When an exception is thrown, the compiler transforms the throw expression as laid out by the abi. First, it calls __cxa_allocate_exception(), which is either a wrapper for malloc or accesses a static buffer of memory, depending on how the compiler compiler configured it. ¹ Obviously, this function and all others cannot throw exceptions themselves. The exception is then constructed into the buffer, typically but not necessarily bypassing the copy constructor. Then __cxa_throw() is called with the pointer to the allocated exception, its type_info, and the function pointer to its destructor. __cxa_throw() never returns.

After that, the C++ exception runtime creates the __cxa_exception object, which contains the aforementioned type info and destructor, as well as a variety of other state used in control flow. It then hands control over to the language independent runtime.

The language independent runtime, which I will refer to as libunwind for reasons that shall become readily apparent, has the job of actually unwinding exceptions. The ABI describes many functions, but only three are actually called externally. _Unwind_RaiseException() is called by __cxa_throw() to start the unwinding process. If it was a longjmp instead of an unwind, it might instead decide to call _Unwind_ForcedUnwind(), which is very similar and also irrelevant at the moment. _Unwind_Resume() is called by the personality to resume unwinding. _Unwind_DeleteException is used to cleanup the libUnwind specific exception object. It just calls a function pointer to __gxx_exception_cleanup, which manages the internal reference counting in the exception object.

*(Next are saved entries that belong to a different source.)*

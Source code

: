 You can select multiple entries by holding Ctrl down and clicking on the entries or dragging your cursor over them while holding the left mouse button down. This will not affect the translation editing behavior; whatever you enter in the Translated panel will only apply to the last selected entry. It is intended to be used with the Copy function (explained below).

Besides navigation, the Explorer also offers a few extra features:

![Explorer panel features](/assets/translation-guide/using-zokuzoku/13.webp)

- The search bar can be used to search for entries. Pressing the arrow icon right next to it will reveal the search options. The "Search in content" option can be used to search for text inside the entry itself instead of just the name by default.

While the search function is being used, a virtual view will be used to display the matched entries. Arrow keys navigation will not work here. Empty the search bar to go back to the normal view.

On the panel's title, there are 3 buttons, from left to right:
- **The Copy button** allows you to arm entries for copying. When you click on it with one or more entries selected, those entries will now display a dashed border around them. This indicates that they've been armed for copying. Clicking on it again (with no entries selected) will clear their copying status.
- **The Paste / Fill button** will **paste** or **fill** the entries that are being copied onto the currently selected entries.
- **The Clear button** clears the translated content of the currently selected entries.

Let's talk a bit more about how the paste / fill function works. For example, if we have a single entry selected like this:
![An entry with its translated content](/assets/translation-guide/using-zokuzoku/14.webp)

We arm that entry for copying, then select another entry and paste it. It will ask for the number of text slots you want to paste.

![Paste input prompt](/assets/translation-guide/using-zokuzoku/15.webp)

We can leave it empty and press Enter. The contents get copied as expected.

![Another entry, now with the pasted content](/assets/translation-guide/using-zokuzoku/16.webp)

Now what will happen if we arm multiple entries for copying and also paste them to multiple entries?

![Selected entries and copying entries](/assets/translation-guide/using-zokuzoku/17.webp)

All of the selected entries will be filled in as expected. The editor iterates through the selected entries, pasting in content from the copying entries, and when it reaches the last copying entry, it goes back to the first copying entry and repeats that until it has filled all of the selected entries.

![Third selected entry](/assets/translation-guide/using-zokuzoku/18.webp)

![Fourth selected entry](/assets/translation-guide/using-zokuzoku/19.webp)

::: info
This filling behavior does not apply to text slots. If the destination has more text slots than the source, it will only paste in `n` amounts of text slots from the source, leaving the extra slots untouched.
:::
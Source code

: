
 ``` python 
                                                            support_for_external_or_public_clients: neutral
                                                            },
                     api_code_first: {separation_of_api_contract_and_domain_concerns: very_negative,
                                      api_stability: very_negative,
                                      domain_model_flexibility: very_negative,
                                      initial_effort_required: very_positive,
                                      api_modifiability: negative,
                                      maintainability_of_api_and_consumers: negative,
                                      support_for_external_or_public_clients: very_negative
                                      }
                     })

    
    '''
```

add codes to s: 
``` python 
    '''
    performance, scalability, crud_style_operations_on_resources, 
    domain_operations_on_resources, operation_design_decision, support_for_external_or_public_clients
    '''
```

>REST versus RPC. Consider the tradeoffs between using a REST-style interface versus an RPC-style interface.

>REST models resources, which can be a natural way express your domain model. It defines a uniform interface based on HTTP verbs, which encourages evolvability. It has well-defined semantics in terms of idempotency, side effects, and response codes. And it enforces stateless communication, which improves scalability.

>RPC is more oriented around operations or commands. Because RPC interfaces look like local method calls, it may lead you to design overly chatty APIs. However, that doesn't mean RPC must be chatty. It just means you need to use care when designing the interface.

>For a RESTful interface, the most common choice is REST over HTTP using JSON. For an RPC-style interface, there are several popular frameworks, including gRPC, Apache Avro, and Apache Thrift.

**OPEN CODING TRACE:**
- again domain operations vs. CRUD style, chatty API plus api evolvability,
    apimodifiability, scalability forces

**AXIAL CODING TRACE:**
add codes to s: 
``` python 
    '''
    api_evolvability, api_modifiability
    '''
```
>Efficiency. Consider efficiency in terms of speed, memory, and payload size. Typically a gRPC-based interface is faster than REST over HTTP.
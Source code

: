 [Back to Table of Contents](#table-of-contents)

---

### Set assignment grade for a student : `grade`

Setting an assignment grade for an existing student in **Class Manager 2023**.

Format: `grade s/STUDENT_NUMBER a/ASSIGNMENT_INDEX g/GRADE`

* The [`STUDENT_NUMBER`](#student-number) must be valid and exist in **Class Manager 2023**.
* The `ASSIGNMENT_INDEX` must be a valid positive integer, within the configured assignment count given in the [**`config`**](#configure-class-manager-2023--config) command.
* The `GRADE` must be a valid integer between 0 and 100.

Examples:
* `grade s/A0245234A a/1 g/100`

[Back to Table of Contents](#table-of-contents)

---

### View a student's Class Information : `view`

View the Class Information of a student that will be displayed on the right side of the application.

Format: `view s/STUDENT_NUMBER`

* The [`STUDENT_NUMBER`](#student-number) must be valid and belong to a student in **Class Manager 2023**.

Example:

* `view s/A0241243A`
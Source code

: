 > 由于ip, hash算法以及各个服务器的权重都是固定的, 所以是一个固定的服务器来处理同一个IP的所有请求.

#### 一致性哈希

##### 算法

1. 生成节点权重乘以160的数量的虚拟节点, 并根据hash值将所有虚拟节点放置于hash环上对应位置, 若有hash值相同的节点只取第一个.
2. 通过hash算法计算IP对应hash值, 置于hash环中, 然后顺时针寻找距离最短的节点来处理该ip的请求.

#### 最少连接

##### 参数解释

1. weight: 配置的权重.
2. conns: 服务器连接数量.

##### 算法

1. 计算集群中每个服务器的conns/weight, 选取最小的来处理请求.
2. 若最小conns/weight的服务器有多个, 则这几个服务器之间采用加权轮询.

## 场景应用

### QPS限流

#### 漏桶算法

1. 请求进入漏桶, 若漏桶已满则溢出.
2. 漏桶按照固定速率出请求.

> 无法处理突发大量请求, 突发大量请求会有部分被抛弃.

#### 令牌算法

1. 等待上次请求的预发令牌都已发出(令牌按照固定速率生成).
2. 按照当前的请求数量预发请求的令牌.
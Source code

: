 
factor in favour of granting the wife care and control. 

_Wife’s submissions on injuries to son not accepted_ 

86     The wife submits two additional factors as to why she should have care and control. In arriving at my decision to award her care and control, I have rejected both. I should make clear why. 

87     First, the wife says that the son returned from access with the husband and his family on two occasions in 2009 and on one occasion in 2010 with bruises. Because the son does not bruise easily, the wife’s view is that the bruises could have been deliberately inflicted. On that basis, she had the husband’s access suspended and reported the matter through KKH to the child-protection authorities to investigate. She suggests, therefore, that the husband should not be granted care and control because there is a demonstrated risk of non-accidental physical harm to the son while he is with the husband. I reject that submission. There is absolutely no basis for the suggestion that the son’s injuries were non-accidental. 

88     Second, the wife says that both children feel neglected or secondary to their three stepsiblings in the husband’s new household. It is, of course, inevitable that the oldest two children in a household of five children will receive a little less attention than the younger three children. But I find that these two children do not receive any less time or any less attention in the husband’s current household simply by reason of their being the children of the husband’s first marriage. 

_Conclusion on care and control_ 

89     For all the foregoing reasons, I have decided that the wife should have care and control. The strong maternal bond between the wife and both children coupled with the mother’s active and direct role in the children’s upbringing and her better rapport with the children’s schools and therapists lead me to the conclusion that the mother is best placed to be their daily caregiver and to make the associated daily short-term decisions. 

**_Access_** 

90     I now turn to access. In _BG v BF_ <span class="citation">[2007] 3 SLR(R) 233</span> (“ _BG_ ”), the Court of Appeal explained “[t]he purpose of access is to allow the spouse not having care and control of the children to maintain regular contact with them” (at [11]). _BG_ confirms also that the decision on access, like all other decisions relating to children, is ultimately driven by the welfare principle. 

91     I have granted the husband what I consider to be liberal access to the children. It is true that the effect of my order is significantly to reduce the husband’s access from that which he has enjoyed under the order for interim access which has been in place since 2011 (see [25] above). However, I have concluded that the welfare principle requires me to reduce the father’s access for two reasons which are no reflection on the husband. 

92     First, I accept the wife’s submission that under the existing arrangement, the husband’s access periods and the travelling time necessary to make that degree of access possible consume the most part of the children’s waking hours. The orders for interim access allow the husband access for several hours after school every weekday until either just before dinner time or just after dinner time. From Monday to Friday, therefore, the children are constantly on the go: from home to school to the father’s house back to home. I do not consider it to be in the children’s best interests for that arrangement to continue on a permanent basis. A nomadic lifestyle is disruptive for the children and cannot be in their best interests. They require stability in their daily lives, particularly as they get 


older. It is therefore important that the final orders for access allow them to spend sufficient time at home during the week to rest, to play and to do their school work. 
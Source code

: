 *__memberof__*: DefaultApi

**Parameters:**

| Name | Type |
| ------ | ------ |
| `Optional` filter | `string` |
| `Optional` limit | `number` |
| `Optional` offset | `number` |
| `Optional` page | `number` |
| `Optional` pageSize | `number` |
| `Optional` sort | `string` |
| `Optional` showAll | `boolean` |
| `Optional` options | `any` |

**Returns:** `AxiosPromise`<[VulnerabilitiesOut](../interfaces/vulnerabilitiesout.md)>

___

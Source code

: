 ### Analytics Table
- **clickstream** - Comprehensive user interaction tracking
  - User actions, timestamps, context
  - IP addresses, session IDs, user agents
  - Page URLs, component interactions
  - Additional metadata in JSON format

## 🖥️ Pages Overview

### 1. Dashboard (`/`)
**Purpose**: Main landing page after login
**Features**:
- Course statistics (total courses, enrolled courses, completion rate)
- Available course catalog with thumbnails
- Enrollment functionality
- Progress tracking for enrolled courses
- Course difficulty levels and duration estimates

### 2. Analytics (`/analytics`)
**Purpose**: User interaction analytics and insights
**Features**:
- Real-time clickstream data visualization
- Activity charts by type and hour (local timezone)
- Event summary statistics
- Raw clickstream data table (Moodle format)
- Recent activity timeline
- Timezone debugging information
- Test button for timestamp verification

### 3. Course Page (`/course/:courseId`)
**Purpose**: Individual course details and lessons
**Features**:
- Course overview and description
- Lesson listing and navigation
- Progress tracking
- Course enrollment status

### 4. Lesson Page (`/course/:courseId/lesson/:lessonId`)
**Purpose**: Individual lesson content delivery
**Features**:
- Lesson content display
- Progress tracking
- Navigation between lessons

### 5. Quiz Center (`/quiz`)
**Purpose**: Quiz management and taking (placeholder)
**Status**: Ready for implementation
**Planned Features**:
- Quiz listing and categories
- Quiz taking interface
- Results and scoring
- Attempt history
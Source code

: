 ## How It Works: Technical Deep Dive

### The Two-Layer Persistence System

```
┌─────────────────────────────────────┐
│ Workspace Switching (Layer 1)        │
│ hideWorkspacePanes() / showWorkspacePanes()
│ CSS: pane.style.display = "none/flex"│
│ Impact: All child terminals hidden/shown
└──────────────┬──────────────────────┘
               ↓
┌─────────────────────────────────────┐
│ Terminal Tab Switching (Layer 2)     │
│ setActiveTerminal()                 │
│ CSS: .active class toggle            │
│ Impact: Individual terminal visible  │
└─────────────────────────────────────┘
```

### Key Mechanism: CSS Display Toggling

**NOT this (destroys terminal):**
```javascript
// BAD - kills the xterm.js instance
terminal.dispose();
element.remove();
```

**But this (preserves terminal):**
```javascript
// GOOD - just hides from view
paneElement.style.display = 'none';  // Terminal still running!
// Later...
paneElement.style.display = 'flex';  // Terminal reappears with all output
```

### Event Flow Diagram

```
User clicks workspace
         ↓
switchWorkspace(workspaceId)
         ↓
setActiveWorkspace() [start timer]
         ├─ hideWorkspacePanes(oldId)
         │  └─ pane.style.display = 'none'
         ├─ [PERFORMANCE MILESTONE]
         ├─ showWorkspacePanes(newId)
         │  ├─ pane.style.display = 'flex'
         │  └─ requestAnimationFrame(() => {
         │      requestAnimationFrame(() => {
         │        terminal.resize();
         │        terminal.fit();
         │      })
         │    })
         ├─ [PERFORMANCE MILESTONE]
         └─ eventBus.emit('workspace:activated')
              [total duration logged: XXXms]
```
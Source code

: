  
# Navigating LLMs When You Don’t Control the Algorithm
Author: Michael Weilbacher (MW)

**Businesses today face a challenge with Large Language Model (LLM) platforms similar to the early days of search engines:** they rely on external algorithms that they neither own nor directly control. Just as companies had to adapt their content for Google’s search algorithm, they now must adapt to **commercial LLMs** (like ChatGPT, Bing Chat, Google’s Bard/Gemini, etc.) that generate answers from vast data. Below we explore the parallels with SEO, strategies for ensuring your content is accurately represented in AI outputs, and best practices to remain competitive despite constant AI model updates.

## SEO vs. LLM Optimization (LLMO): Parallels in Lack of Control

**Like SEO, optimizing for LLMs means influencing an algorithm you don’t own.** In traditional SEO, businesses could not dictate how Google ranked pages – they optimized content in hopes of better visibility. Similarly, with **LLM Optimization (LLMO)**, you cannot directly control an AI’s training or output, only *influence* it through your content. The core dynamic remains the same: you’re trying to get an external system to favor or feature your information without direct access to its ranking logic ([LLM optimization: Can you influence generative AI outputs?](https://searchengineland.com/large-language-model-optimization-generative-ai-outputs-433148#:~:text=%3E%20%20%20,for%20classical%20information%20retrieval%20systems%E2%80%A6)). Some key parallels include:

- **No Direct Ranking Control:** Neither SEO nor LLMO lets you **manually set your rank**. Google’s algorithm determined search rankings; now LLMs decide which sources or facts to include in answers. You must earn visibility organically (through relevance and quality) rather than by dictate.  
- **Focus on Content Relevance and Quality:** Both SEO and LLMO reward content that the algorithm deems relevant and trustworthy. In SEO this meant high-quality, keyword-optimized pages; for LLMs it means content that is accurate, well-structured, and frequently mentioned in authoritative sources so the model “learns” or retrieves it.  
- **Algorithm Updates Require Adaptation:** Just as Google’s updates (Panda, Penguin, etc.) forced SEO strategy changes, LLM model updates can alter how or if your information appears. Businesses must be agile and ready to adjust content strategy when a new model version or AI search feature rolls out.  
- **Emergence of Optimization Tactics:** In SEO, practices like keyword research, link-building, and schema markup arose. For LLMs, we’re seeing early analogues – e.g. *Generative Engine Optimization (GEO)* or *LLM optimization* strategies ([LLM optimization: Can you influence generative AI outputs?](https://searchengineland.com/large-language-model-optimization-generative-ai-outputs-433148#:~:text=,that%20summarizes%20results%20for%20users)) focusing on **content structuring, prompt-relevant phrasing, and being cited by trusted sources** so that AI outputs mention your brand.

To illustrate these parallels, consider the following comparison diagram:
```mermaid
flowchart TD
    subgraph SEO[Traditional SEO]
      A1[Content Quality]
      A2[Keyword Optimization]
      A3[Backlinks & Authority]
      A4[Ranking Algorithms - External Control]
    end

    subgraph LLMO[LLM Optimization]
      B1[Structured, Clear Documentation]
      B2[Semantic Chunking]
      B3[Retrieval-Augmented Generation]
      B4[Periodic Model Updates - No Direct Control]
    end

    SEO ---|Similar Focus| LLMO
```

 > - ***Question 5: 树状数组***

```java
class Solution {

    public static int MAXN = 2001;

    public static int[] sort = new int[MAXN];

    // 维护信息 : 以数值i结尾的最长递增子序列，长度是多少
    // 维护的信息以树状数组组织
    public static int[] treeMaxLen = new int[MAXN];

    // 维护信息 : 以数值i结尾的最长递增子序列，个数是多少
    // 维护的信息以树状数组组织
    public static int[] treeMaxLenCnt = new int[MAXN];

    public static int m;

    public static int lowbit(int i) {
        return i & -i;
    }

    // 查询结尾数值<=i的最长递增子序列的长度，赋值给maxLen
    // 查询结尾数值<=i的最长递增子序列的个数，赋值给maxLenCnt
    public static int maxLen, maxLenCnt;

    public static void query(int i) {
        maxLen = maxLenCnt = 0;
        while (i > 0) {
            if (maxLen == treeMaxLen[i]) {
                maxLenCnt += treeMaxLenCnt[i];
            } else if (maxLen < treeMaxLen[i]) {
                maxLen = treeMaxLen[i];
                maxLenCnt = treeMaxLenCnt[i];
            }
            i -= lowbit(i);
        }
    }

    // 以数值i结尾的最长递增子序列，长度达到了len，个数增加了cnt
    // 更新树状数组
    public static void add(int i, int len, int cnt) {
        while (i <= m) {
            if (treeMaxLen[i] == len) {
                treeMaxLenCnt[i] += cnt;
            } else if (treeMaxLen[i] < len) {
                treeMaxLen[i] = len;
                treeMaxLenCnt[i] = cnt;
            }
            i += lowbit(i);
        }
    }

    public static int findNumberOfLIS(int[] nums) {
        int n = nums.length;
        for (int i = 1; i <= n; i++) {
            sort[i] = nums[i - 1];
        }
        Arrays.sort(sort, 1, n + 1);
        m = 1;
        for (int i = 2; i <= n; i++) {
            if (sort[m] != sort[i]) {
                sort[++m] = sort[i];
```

libUnwind unwinds the stack by interpreting information held in the eh_frame section, which contains the offsets of saved registers as well as the stack usage of a function. This information is used to undo the prologue of a function, in effect uncalling it. But before unwinding anything, the unwinder first needs to check if the language specific runtime needs to do anything. The part of the language specific runtime responsible for this is called the personality function, which is fed data from the Language Specific Data Area (LSDA). The Frame Descriptor Entry (FDE) for the function contains a pointer to the specific LSDA for the function, if there is any. From there, the personality, in the case of C++, checks for destructors and try blocks, and if there are any, jumps to the “landing pad”. (I’ll explain later) If the exception is caught, unwinding just stops. Otherwise, it calls _Unwind_Resume, which passes control back to the unwinder, which loads any saved registers and removes space from the stack.

In reality, the LSDA is actually language independent, and is compiler specific rather than language specific. It contains a list of try blocks and catch blocks. If the LSDA contains no types but only has a single action, then the action is to run destructors. Alternatively, if there are types and actions, then they correspond to catch statements and their caught types. In any case, we have found which destructors and catch block to run here.

This is done by setting the registers to the state they were in the function, then jumping directly into a “landing pad”. The landing pad is a pseudo function which has no prologue, and only takes two register arguments. The arguments are the pointer to the current exception object and an index for which catch block activated. The destructors are run first, then it branches to the catch block. Depending on whether the exception was caught, it simply jumps back to normal control flow, or calls _Unwind_Resume, which resumes exception handling as before.